Trotman, from Abingdon, had parked near woodland in Jarn Way away from the Grays’ house.

The fire started at about 10.20pm.

In his initial statement, Trotman said he had parked up at about 9.45pm.

But Miss Elder said mobile phone records showed text messages between Trotman and Mrs Gray from 9.50pm and 10.33pm.

Analysis also showed Mr Trotman’s phone was travelling from Wallingford to Boars Hill between about 10pm and 10.25pm, jurors heard.

Asked about the text messages, Trotman said he and Mrs Gray would sometimes text each other when they were in her house “because it was a big house”.

Jurors heard Trotman arrived back at the burnt-out car at 11.30pm.

Trotman told police he might know someone with a grievance against him but did not want to reveal the identity in a statement, Miss Elder added.

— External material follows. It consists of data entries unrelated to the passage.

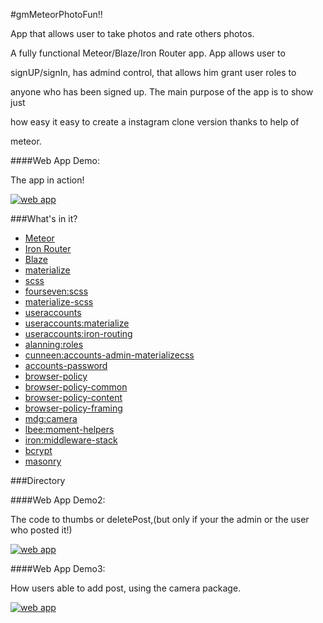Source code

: #gmMeteorPhotoFun!!

App that allows user to take photos and rate others photos.

A fully functional Meteor/Blaze/Iron Router app. App allows user to

signUP/signIn, has admind control, that allows him grant user roles to

anyone who has been signed up. The main purpose of the app is to show just


how easy it easy to create a instagram clone version thanks to help of


meteor.


####Web App Demo:

The app in action!

[![web app](https://cloud.githubusercontent.com/assets/20157000/21960126/84168b60-daac-11e6-8ff2-1ba4d0afac30.png)](https://gmmeteorphotoinsta.herokuapp.com/)






###What's in it?

* [Meteor](https://docs.meteor.com/)
* [Iron Router](http://iron-meteor.github.io/iron-router/)
* [Blaze](http://blazejs.org/guide/introduction.html)
* [materialize](http://materializecss.com/)
* [scss](http://sass-lang.com/guide)
* [fourseven:scss](https://github.com/fourseven/meteor-scss)
* [materialize-scss](https://github.com/poetic/meteor-materialize-scss)
* [useraccounts](https://github.com/meteor-useraccounts/core/)
* [useraccounts:materialize](https://github.com/meteor-useraccounts/materialize/)
* [useraccounts:iron-routing](https://github.com/meteor-useraccounts/iron-routing)
* [alanning:roles](https://github.com/alanning/meteor-roles)
* [cunneen:accounts-admin-materializecss](https://github.com/AppWorkshop/meteor-accounts-admin-materializecss)
* [accounts-password](https://atmospherejs.com/meteor/accounts-password)
* [browser-policy](https://atmospherejs.com/meteor/browser-policy)
* [browser-policy-common](https://atmospherejs.com/meteor/browser-policy-common)
* [browser-policy-content](https://atmospherejs.com/meteor/browser-policy-content)
* [browser-policy-framing](https://atmospherejs.com/meteor/browser-policy-framing)
* [mdg:camera](https://github.com/meteor/mobile-packages/tree/master/packages/mdg:camera)
* [lbee:moment-helpers](https://atmospherejs.com/lbee/moment-helpers)
* [iron:middleware-stack](https://atmospherejs.com/iron/middleware-stack)
* [bcrypt](https://www.npmjs.com/package/bcrypt)
* [masonry](https://atmospherejs.com/gliese/masonry-desandro)

<a name="dir"></a>
###Directory



####Web App Demo2:

The code to thumbs or deletePost,(but only if your the admin or the user who posted it!)

[![web app](https://cloud.githubusercontent.com/assets/20157000/21960138/e4dff6b6-daac-11e6-9c85-f79510f1bf60.png)](https://gmmeteorphotoinsta.herokuapp.com/)



####Web App Demo3:

How users able to add post, using the camera package.

[![web app](https://cloud.githubusercontent.com/assets/20157000/21960137/e189db58-daac-11e6-8dde-774606c294c6.png)](https://gmmeteorphotoinsta.herokuapp.com/)
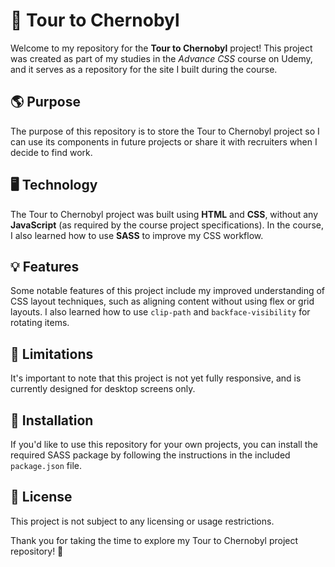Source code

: # 🚀 Tour to Chernobyl

Welcome to my repository for the <strong>Tour to Chernobyl</strong> project! This project was created as part of my studies in the <em>Advance CSS</em> course on Udemy, and it serves as a repository for the site I built during the course.

## 🌎 Purpose

The purpose of this repository is to store the Tour to Chernobyl project so I can use its components in future projects or share it with recruiters when I decide to find work.

## 🖥️ Technology

The Tour to Chernobyl project was built using <strong>HTML</strong> and <strong>CSS</strong>, without any <strong>JavaScript</strong> (as required by the course project specifications). In the course, I also learned how to use <strong>SASS</strong> to improve my CSS workflow.

## 💡 Features

Some notable features of this project include my improved understanding of CSS layout techniques, such as aligning content without using flex or grid layouts. I also learned how to use <code>clip-path</code> and <code>backface-visibility</code> for rotating items.

## 🚫 Limitations

It's important to note that this project is not yet fully responsive, and is currently designed for desktop screens only.

## 🔧 Installation

If you'd like to use this repository for your own projects, you can install the required SASS package by following the instructions in the included <code>package.json</code> file.

## 📝 License

This project is not subject to any licensing or usage restrictions.

Thank you for taking the time to explore my Tour to Chernobyl project repository! 🙏
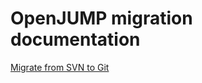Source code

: OpenJUMP migration documentation
================================

[Migrate from SVN to Git](MIGRATE.md)
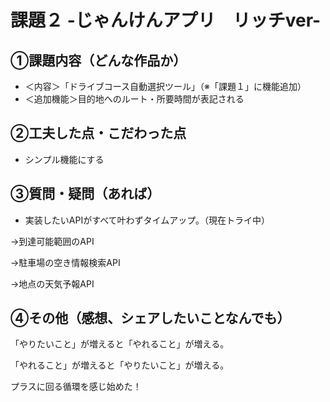 # 課題２ -じゃんけんアプリ　リッチver-

## ①課題内容（どんな作品か）
- ＜内容＞「ドライブコース自動選択ツール」（※「課題１」に機能追加）
- ＜追加機能＞目的地へのルート・所要時間が表記される

## ②工夫した点・こだわった点
- シンプル機能にする

## ③質問・疑問（あれば）
- 実装したいAPIがすべて叶わずタイムアップ。（現在トライ中） 

→到達可能範囲のAPI

→駐車場の空き情報検索API

→地点の天気予報API
  　

## ④その他（感想、シェアしたいことなんでも）
「やりたいこと」が増えると「やれること」が増える。

「やれること」が増えると「やりたいこと」が増える。

プラスに回る循環を感じ始めた！
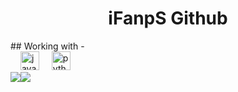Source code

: <div align="center">
    <h1>iFanpS Github</h1>
</div>
## Working with
    - <div align="left">
  <img width="12" />
  <img src="https://cdn.jsdelivr.net/gh/devicons/devicon/icons/javascript/javascript-original.svg" height="30" alt="javascript logo"  />
  <img width="12" />
  <img src="https://cdn.jsdelivr.net/gh/devicons/devicon/icons/python/python-original.svg" height="30" alt="python logo"  />
</div>
<div align="center">
  <div style="display: flex; align-items: flex-start;">
    <img src="https://github-readme-stats.vercel.app/api/top-langs/?username=iFanpSGTS&layout=compact&show_icons=true&title_color=ffffff&icon_color=34abeb&text_color=daf7dc&bg_color=151515"/>
    <img src="https://github-readme-stats.vercel.app/api?username=iFanpSGTS&show_icons=true&title_color=ffffff&icon_color=34abeb&text_color=daf7dc&bg_color=151515" />
  </div>
</div>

But he is accused of telling firefighters “the fire might have been caused by his wife or the boyfriend who was a solicitor,” she said.

“The husband of the woman he was seeing at the time was in fact a solicitor... he must have been referring to him.”

Miss Elder added the day before the fire Trotman had been looking up Audi cars on the Internet. He bought an A4 Quattro convertible with his insurance money.

She also said Trotman told a colleague about threatening emails purporting to be from Mr Gray. Investigation found they were from a friend of Mrs Gray.

The trial continues.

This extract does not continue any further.